If all goes well, i.e., if the source code has no syntax errors and all functions have been defined, this command will produce a shared library called ‘myRLib.so’.

To use this function from within R in a convenient way, a simple R wrapper can be defined in ‘myRLib.R’:

dyn.load(\"myRLib.so\");
sayHello <- function(n) {
    .C(\"sayHello\", as.integer(n))
}

In this script, the first line loads the share library containing the ‘sayHello’ function. The second line defines a convenient wrapper to simplify calling the C function from R. The C function is called using the ‘.C’ function. The latter’s first parameter is the name of the C function to be called, i.e., ‘sayHello’, all other parameters will be passed to the C function, i.e., the number of times that ‘sayHello’ will say hello as an integer.

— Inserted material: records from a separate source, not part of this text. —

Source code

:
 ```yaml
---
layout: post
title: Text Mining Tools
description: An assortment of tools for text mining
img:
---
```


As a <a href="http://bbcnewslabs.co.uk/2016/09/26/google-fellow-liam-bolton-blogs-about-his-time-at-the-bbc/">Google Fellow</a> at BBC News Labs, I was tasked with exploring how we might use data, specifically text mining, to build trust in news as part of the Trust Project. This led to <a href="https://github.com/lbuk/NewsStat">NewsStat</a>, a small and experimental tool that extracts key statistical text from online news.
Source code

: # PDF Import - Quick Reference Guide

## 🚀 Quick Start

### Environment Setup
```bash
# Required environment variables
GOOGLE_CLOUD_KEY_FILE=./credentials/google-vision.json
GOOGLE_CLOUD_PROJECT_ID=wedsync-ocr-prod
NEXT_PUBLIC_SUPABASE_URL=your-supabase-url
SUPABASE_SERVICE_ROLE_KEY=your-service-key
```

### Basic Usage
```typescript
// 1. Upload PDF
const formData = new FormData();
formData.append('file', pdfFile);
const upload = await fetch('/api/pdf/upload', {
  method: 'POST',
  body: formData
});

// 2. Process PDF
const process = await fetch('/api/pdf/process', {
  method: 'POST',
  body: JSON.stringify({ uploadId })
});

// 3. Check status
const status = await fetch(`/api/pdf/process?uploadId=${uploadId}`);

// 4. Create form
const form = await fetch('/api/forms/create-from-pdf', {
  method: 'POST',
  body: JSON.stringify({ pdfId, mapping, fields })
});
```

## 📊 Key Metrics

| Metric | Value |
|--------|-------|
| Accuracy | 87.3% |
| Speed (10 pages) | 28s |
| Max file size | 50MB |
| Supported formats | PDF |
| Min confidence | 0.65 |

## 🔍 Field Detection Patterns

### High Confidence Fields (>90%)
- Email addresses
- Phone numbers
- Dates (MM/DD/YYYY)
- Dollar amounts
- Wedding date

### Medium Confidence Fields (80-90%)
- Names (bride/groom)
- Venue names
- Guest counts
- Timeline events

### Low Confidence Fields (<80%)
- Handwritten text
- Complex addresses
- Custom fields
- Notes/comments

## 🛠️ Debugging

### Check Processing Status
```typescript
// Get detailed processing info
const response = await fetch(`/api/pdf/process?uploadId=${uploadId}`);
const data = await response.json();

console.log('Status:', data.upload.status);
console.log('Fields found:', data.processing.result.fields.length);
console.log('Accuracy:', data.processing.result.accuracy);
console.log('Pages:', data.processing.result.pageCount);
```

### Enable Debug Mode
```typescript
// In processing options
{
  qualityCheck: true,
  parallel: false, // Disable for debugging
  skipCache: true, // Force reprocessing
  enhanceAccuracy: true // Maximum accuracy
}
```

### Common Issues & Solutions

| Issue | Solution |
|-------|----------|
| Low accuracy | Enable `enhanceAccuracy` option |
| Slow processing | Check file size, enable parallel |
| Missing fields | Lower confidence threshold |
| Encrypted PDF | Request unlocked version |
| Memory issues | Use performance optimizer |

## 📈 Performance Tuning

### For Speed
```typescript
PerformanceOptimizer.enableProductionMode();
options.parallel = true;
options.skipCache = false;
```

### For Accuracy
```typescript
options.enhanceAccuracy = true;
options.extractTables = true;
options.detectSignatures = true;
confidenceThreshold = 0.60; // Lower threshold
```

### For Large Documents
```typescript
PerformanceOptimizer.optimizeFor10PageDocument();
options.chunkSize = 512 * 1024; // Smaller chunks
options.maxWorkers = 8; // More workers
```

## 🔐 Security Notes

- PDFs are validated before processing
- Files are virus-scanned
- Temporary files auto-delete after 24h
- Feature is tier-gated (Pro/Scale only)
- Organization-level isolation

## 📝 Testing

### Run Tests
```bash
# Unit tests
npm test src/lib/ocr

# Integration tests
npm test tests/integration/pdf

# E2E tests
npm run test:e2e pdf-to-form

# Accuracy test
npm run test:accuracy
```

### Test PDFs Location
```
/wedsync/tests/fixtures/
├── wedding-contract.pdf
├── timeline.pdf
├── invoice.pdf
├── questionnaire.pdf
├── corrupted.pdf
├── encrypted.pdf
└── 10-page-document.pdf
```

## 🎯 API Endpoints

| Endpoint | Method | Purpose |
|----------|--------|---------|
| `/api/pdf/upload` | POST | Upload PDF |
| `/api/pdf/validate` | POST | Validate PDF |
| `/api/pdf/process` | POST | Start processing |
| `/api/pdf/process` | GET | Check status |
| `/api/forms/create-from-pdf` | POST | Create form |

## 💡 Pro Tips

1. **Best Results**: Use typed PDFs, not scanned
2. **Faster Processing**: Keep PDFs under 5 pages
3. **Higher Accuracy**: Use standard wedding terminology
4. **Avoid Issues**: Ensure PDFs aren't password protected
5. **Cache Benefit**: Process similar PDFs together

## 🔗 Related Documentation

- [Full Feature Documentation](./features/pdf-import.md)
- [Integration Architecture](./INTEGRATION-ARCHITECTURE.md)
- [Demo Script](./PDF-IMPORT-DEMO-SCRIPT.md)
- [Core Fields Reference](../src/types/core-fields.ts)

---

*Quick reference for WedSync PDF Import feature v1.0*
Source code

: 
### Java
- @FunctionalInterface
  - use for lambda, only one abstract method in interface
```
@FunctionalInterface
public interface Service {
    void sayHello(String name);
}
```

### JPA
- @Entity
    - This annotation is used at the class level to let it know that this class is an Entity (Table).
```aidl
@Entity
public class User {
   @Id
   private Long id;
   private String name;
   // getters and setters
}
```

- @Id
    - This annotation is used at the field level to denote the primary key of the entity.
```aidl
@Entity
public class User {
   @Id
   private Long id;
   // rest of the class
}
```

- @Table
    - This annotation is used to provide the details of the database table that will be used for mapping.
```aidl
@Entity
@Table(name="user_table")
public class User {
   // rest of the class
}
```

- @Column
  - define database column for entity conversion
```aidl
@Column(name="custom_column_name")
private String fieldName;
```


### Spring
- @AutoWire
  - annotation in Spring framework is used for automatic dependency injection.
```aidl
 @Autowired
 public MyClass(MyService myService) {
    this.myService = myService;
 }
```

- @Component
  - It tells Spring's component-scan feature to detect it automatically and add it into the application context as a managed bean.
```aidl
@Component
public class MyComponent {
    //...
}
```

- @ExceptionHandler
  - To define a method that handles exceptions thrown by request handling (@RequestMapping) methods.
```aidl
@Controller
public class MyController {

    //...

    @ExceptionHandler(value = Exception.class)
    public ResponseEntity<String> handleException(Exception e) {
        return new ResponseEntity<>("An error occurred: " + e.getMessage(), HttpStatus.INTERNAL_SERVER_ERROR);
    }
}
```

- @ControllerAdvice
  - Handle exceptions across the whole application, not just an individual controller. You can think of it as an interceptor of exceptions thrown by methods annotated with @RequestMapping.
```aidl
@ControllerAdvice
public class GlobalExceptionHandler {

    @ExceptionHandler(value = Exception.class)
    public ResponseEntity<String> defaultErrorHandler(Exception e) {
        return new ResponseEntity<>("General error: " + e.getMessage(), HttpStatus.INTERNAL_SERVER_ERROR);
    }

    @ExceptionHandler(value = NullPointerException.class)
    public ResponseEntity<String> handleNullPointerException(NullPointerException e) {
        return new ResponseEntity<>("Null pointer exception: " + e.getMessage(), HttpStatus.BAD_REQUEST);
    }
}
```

Now, R can be started to be used interactively as usual, i.e.,

$ R

In R, we first source the library’s definitions in ‘myRLib.R’, so that the wrapper functions can be used:

> source(\"myRLib.R\")
> sayHello(2)
hello world!
hello world!
[[1]]
[1] 2

Note that the ‘sayHello’ function is not particularly interesting since it does not return any value. The next example will illustrate how to accomplish this.

A second, more engaging example#

Given R’s pervasive use of vectors, a simple example of a function that takes a vector of real numbers as input, and returns its components’ sum as output is shown next.

#include <R.h>

/* sayHello part not shown */

void mySum(double *a, int* n, double *s) {
    int i;
    *s = 0.0;
    for (i = 0; i < *n; i++)
        *s += a[i];
}

Note that both ‘a’ and ‘s’ are declared as pointers, the former being used as the address of the first array element, the second as an address to store a double value, i.e., the sum of array’s compoments.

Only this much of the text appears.